Requirement — Only lines containing the string "attributes" belong in the answer; copy all of them from the entries.

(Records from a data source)
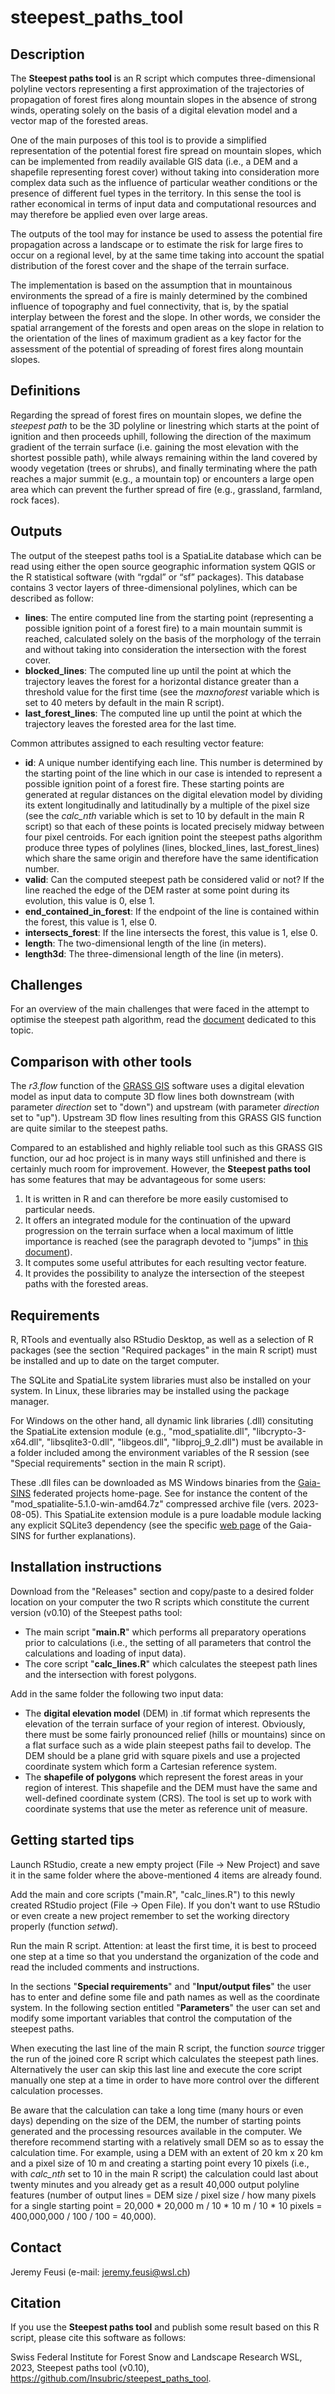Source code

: # steepest_paths_tool

Description
-----------
The **Steepest paths tool** is an R script which computes three-dimensional polyline vectors representing a first approximation of the trajectories of propagation of forest fires along mountain slopes in the absence of strong winds, operating solely on the basis of a digital elevation model and a vector map of the forested areas.

One of the main purposes of this tool is to provide a simplified representation of the potential forest fire spread on mountain slopes, which can be implemented from readily available GIS data (i.e., a DEM and a shapefile representing forest cover) without taking into consideration more complex data such as the influence of particular weather conditions or the presence of different fuel types in the territory.
In this sense the tool is rather economical in terms of input data and computational resources and may therefore be applied even over large areas. 

The outputs of the tool may for instance be used to assess the potential fire propagation across a landscape or to estimate the risk for large fires to occur on a regional level, by at the same time taking into account the spatial distribution of the forest cover and the shape of the terrain surface.

The implementation is based on the assumption that in mountainous environments the spread of a fire is mainly determined by the combined influence of topography and fuel connectivity, that is, by the spatial interplay between the forest and the slope. In other words, we consider the spatial arrangement of the forests and open areas on the slope in relation to the orientation of the lines of maximum gradient as a key factor for the assessment of the potential of spreading of forest fires along mountain slopes.

Definitions
----------------------
Regarding the spread of forest fires on mountain slopes, we define the _steepest path_ to be the 3D polyline or linestring which starts at the point of ignition and then proceeds uphill, following the direction of the maximum gradient of the terrain surface (i.e. gaining the most elevation with the shortest possible path), while always remaining within the land covered by woody vegetation (trees or shrubs), and finally terminating where the path reaches a major summit (e.g., a mountain top) or encounters a large open area which can prevent the further spread of fire (e.g., grassland, farmland, rock faces).

Outputs
----------------------
The output of the steepest paths tool is a SpatiaLite database which can be read using either the open source geographic information system QGIS or the R statistical software (with “rgdal” or “sf” packages).
This database contains 3 vector layers of three-dimensional polylines, which can be described as follow:
* **lines**: The entire computed line from the starting point (representing a possible ignition point of a forest fire) to a main mountain summit is reached, calculated solely on the basis of the morphology of the terrain and without taking into consideration the intersection with the forest cover.
* **blocked_lines**: The computed line up until the point at which the trajectory leaves the forest for a horizontal distance greater than a threshold value for the first time (see the _maxnoforest_ variable which is set to 40 meters by default in the main R script).
* **last_forest_lines**: The computed line up until the point at which the trajectory leaves the forested area for the last time.

Common attributes assigned to each resulting vector feature:
* **id**: A unique number identifying each line. This number is determined by the starting point of the line which in our case is intended to represent a possible ignition point of a forest fire. These starting points are generated at regular distances on the digital elevation model by dividing its extent longitudinally and latitudinally by a multiple of the pixel size (see the _calc_nth_ variable which is set to 10 by default in the main R script) so that each of these points is located precisely midway between four pixel centroids. For each ignition point the steepest paths algorithm produce three types of polylines (lines, blocked_lines, last_forest_lines) which share the same origin and therefore have the same identification number.
* **valid**: Can the computed steepest path be considered valid or not? If the line reached the edge of the DEM raster at some point during its evolution, this value is 0, else 1.
* **end_contained_in_forest**: If the endpoint of the line is contained within the forest, this value is 1, else 0.
* **intersects_forest**: If the line intersects the forest, this value is 1, else 0.
* **length**: The two-dimensional length of the line (in meters).
* **length3d**: The three-dimensional length of the line (in meters).

Challenges
----------------------
For an overview of the main challenges that were faced in the attempt to optimise the steepest path algorithm, read the [document](https://github.com/Insubric/steepest_paths_tool/blob/master/Challenges.md) dedicated to this topic.

Comparison with other tools
----------------------
The _r3.flow_ function of the [GRASS GIS](https://grass.osgeo.org/) software uses a digital elevation model as input data to compute 3D flow lines both downstream (with parameter _direction_ set to "down") and upstream (with parameter _direction_ set to "up").
Upstream 3D flow lines resulting from this GRASS GIS function are quite similar to the steepest paths.

Compared to an established and highly reliable tool such as this GRASS GIS function, our ad hoc project is in many ways still unfinished and there is certainly much room for improvement.
However, the **Steepest paths tool** has some features that may be advantageous for some users:
1) It is written in R and can therefore be more easily customised to particular needs.
2) It offers an integrated module for the continuation of the upward progression on the terrain surface when a local maximum of little importance is reached (see the paragraph devoted to "jumps" in [this document](https://github.com/Insubric/steepest_paths_tool/blob/master/Challenges.md)).
3) It computes some useful attributes for each resulting vector feature.
4) It provides the possibility to analyze the intersection of the steepest paths with the forested areas.

Requirements
----------------------
R, RTools and eventually also RStudio Desktop, as well as a selection of R packages (see the section "Required packages" in the main R script) must be installed and up to date on the target computer.

The SQLite and SpatiaLite system libraries must also be installed on your system. In Linux, these libraries may be installed using the package manager.

For Windows on the other hand, all dynamic link libraries (.dll) consituting the SpatiaLite extension module (e.g., "mod_spatialite.dll", "libcrypto-3-x64.dll", "libsqlite3-0.dll", "libgeos.dll", "libproj_9_2.dll") must be available in a folder included among the environment variables of the R session (see "Special requirements" section in the main R script).

These .dll files can be downloaded as MS Windows binaries from the [Gaia-SINS](https://www.gaia-gis.it/gaia-sins) federated projects home-page.
See for instance the content of the "mod_spatialite-5.1.0-win-amd64.7z" compressed archive file (vers. 2023-08-05). This SpatiaLite extension module is a pure loadable module lacking any explicit SQLite3 dependency (see the specific [web page](https://www.gaia-gis.it/fossil/libspatialite/wiki?name=mod_spatialite) of the Gaia-SINS for further explanations). 

Installation instructions
----------------------
Download from the "Releases" section and copy/paste to a desired folder location on your computer the two R scripts which constitute the current version (v0.10) of the Steepest paths tool:
* The main script "**main.R**" which performs all preparatory operations prior to calculations (i.e., the setting of all parameters that control the calculations and loading of input data).
* The core script "**calc_lines.R**" which calculates the steepest path lines and the intersection with forest polygons.

Add in the same folder the following two input data:
* The **digital elevation model** (DEM) in .tif format which represents the elevation of the terrain surface of your region of interest. Obviously, there must be some fairly pronounced relief (hills or mountains) since on a flat surface such as a wide plain steepest paths fail to develop. The DEM should be a plane grid with square pixels and use a projected coordinate system which form a Cartesian reference system. 
* The **shapefile of polygons** which represent the forest areas in your region of interest. This shapefile and the DEM must have the same and well-defined coordinate system (CRS). The tool is set up to work with coordinate systems that use the meter as reference unit of measure.

Getting started tips
----------------------
Launch RStudio, create a new empty project (File -> New Project) and save it in the same folder where the above-mentioned 4 items are already found.

Add the main and core scripts ("main.R", "calc_lines.R") to this newly created RStudio project (File -> Open File). If you don't want to use RStudio or even create a new project remember to set the working directory properly (function _setwd_).

Run the main R script. Attention: at least the first time, it is best to proceed one step at a time so that you understand the organization of the code and read the included comments and instructions.

In the sections "**Special requirements**" and "**Input/output files**" the user has to enter and define some file and path names as well as the coordinate system.
In the following section entitled "**Parameters**" the user can set and modify some important variables that control the computation of the steepest paths.

When executing the last line of the main R script, the function _source_ trigger the run of the joined core R script which calculates the steepest path lines. Alternatively the user can skip this last line and execute the core script manually one step at a time in order to have more control over the different calculation processes.

Be aware that the calculation can take a long time (many hours or even days) depending on the size of the DEM, the number of starting points generated and the processing resources available in the computer. We therefore recommend starting with a relatively small DEM so as to essay the calculation time. For example, using a DEM with an extent of 20 km x 20 km and a pixel size of 10 m and creating a starting point every 10 pixels (i.e., with _calc_nth_ set to 10 in the main R script) the calculation could last about twenty minutes and you already get as a result 40,000 output polyline features (number of output lines = DEM size / pixel size / how many pixels for a single starting point = 20,000 * 20,000 m / 10 * 10 m / 10 * 10 pixels = 400,000,000 / 100 / 100 = 40,000).

Contact
----------------------
Jeremy Feusi (e-mail: jeremy.feusi@wsl.ch)

Citation
----------------------
If you use the **Steepest paths tool** and publish some result based on this R script, please cite this software as follows:

Swiss Federal Institute for Forest Snow and Landscape Research WSL, 2023, Steepest paths tool (v0.10), https://github.com/Insubric/steepest_paths_tool.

Exercise response —
Common attributes assigned to each resulting vector feature:
3) It computes some useful attributes for each resulting vector feature.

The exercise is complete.